Covering Trump and Kim: Scrambling to cover a non-news story

AAJA Asia
N3 Magazine
Published in
4 min readSep 7, 2019

BY GRACE LEE

A Trump-Kim summit is every planning producer’s nightmare. When news of a second meeting broke — to be held in Hanoi, after last June’s Singapore summit — many of my colleagues and fellow journalists resorted to buying multiple plane tickets to different cities and different dates, due to the uncertainty and secrecy surrounding where and when the summit would take place.

Up until mere hours before the actually two-day summit happened, the venue was shrouded in mystery, and contingency plans were put in place just in case. Details like that encapsulate just how bizarre it has been for reporters like myself, covering the meetings between North Korean leader Kim Jong Un and U.S. President Donald Trump. They’re unlike any other news event that I’ve reported on in the past.

I arrived in Hanoi on Saturday, February 23, less than a week before the summit dates. I packed light; no heavy DSLR cameras or big tripods — just a multimedia kit that would allow me to turn around and immediately record if breaking news were to happen.

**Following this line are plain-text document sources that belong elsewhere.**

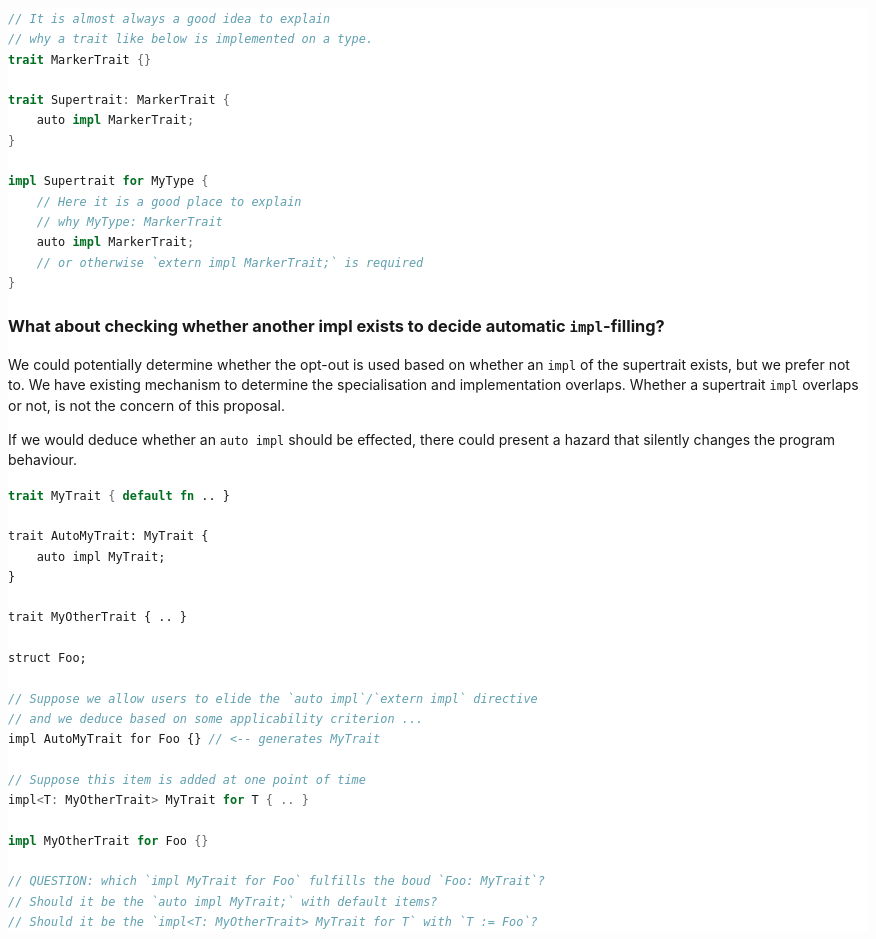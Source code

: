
 ```rust
// It is almost always a good idea to explain
// why a trait like below is implemented on a type.
trait MarkerTrait {}

trait Supertrait: MarkerTrait {
    auto impl MarkerTrait;
}

impl Supertrait for MyType {
    // Here it is a good place to explain
    // why MyType: MarkerTrait
    auto impl MarkerTrait;
    // or otherwise `extern impl MarkerTrait;` is required
}
```

### What about checking whether another impl exists to decide automatic `impl`-filling?

We could potentially determine whether the opt-out is used based on whether an `impl` of the supertrait exists, but we prefer not to. We have existing mechanism to determine the specialisation and implementation overlaps. Whether a supertrait `impl` overlaps or not, is not the concern of this proposal.

If we would deduce whether an `auto impl` should be effected, there could present a hazard that silently changes the program behaviour.

```rs
trait MyTrait { default fn .. }

trait AutoMyTrait: MyTrait {
    auto impl MyTrait;
}

trait MyOtherTrait { .. }

struct Foo;

// Suppose we allow users to elide the `auto impl`/`extern impl` directive
// and we deduce based on some applicability criterion ...
impl AutoMyTrait for Foo {} // <-- generates MyTrait

// Suppose this item is added at one point of time
impl<T: MyOtherTrait> MyTrait for T { .. }

impl MyOtherTrait for Foo {}

// QUESTION: which `impl MyTrait for Foo` fulfills the boud `Foo: MyTrait`?
// Should it be the `auto impl MyTrait;` with default items?
// Should it be the `impl<T: MyOtherTrait> MyTrait for T` with `T := Foo`?
```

I had a list of prospective story ideas and an extensive shotlist of file footage, but was prepared to throw all of that out the window depending on the flow of the news in the next few days. It wasn’t until the day before my flight that I was notified that my Vietnamese visa had been approved, and even then the process of physically obtaining the visa was chaotic and confusing at the Hanoi airport.

My colleagues had told me the application approvals were taking so long because Vietnamese officials were literally faxing the documents one by one. The sudden influx of media and journalists had clogged their system.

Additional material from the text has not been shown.